First and most importantly, the assumption that the glottis is inevitably closed during a seizure is incorrect. We see sometimes see non-diving patients suffering "status epilepticus" which essentially means a seizure that does not terminate, and which may continue for a long time. If the airway were closed in this setting it would be a non-survivable event but the vast majority of patients survive prolonged seizures. Moreover, I (and many of my anesthesia or ER colleagues) have been able to manually ventilate such patients with a bag - mask during a seizure which, again, means that the airway is not completely closed. In addition, we obtained a video of the glottis in pigs during a seizure which showed that although there is certainly a partial and rapidly fluctuating obstruction of the glottis during a seizure, it is also open on a rapidly fluctuating basis.

Second, the first thing that a patient starts to do after a seizure (but while still unconscious) is to start breathing heavily. If they did that with an unprotected airway underwater, then they will inhale water and drown.

If you put these two facts together, then it is possible to draw the conclusion that the period when a diver is seizing but not breathing may actually be the correct time to bring them to the surface, because if you hold them underwater until the seizure finishes and they start to breathe, then they will almost certainly drown. This is particularly true if the airway is unprotected (regulator out) and our conclusion was that in this setting the risk of pulmonary barotrauma in bringing them to the surface was less than the risk of drowning by holding them underwater until the seizure had finished.

We gave different advice if the regulator or mouthpiece or full face mask was still in place. We could argue about how much "airway protection" is provided by a regulator held in place, but we thought that if the reg / mouthpiece remained in place and the rescuer could hold it there, then the balance of risk would shift in favour of waiting until the seizure had finished before bringing the victim to the surface. In this setting, it is anticipated that if the victim starts breathing then they are much less likely to drown because the reg / mouthpiece is still in place.

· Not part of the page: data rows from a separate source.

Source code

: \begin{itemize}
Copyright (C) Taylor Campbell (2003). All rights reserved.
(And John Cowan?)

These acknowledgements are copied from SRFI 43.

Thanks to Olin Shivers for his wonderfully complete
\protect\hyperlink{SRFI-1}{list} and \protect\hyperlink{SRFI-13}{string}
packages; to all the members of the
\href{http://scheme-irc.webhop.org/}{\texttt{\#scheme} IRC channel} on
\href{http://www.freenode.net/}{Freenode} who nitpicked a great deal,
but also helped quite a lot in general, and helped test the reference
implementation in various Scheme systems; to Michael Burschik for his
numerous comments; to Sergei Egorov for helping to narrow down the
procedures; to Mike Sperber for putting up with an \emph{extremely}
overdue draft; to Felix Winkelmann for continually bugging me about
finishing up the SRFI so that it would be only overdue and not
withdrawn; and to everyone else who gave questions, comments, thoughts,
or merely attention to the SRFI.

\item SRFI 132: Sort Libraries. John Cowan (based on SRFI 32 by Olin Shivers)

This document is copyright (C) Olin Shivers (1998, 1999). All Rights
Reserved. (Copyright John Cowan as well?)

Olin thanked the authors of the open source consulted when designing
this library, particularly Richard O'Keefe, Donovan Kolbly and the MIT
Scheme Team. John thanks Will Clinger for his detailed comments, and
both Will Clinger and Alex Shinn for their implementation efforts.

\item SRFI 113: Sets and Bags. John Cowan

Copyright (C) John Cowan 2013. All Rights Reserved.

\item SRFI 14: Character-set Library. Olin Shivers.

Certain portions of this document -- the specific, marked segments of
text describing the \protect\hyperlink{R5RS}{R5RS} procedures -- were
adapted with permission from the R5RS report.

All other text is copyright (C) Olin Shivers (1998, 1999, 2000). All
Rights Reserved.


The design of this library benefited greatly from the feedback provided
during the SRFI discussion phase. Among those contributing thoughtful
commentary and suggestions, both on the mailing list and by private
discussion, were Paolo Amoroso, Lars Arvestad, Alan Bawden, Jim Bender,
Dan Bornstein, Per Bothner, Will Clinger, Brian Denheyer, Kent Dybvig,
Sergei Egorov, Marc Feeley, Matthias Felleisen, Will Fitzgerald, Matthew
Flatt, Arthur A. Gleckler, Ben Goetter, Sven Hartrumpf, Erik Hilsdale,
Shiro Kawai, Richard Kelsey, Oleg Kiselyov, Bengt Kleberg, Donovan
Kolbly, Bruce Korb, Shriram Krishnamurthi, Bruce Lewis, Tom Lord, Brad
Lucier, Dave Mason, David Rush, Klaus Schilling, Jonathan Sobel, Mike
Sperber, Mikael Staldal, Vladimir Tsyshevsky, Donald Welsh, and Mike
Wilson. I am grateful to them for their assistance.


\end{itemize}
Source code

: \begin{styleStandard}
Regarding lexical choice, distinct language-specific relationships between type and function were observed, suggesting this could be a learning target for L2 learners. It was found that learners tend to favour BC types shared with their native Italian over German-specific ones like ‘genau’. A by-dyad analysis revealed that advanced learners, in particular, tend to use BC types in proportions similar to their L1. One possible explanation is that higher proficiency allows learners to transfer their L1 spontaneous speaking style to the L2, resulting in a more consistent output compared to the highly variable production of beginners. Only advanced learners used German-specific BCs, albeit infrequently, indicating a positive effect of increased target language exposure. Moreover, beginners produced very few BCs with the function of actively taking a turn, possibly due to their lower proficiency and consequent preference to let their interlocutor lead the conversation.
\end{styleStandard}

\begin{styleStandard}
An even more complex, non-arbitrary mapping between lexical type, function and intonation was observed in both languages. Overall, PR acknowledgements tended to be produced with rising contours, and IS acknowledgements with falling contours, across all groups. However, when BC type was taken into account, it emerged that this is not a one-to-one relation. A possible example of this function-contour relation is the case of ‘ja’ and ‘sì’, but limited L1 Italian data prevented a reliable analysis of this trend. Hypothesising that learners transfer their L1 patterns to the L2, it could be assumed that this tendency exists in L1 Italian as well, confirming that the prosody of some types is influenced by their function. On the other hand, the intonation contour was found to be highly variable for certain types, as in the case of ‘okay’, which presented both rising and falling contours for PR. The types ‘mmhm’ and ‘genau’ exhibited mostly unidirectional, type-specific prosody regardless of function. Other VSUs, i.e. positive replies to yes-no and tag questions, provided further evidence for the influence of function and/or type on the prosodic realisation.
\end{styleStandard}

That is the logic behind the recommendations around seizures.

Simon M
Thank you very much. That is extremely helpful.
 
I will need to borrow a half dozen divers, give them seizures, and then see what happens when a regulator is stuck in their mouths before I can really evaluate the original post.

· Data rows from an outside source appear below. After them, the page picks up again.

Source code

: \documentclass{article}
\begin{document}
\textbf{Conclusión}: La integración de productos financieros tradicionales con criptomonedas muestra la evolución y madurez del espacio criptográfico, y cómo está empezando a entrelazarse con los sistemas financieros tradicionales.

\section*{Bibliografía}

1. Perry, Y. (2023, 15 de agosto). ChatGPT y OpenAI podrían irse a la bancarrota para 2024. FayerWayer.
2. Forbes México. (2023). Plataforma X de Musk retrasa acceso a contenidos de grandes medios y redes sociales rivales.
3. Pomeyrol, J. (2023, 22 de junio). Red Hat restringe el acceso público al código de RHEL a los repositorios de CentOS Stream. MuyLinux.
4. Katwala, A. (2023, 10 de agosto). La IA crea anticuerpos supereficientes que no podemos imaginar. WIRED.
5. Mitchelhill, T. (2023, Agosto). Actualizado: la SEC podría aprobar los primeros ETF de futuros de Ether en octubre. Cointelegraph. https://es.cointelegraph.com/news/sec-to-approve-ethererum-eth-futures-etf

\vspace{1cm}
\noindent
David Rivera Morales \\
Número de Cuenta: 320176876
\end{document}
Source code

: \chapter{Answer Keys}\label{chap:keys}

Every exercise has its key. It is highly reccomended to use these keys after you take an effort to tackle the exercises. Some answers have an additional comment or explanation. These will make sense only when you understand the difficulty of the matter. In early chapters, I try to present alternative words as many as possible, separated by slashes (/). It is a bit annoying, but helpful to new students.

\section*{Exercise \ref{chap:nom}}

I'm thinking that if a diver has seized and lost their regulator, their mouth and portions of their airway are now filled with water. If I stick a regulator in the mouth and air comes out...isn't it going to push that water into their lungs? I'm not sure what inserting the regulator accomplishes, unless the seized diver has kept their throat closed and then awakens [sic] again, willing and able to purge the flooded regulator and resume breathing.

Confused. And not at all certain I'd agree with futzing around with the regulator instead of just getting the victim topside in the fastest safe manner.
 
Confused. And not at all certain I'd agree with futzing around with the regulator instead of just getting the victim topside in the fastest safe manner.
Darned good point.

Back in the Bronze age, when I was starting my undergrad studies, we had a course on lab safety. "If this, and provided that, do so. If that, and provided this, do si. Etcetera, etcetera, etcetera." Our TA got a little peeved when I insisted that no-one will be able to remember all those ifs and hows if SHTF. I'm a firm believer in KISS. And the simpler, the better. The less options, the better. If SHTF, it's better that someone does something sub-optimal than no-one doing anything since they can't remember what-when-if.

Discussing what to do with an unconscious diver if this and provided that seems to me to be somewhat like discussing how many angels can dance on the pin of a needle. Having someone able to do anything close by should be seen as a bonus, and they're probably going to be stressed out of their minds anyway, so KISS.
 
Some of the situations with unconscious divers prohibit direct ascents. So what do you do until then?

Unless they are running a ffm it's almost certainly not going to be a happy ending, but it's a possibly useful course of action.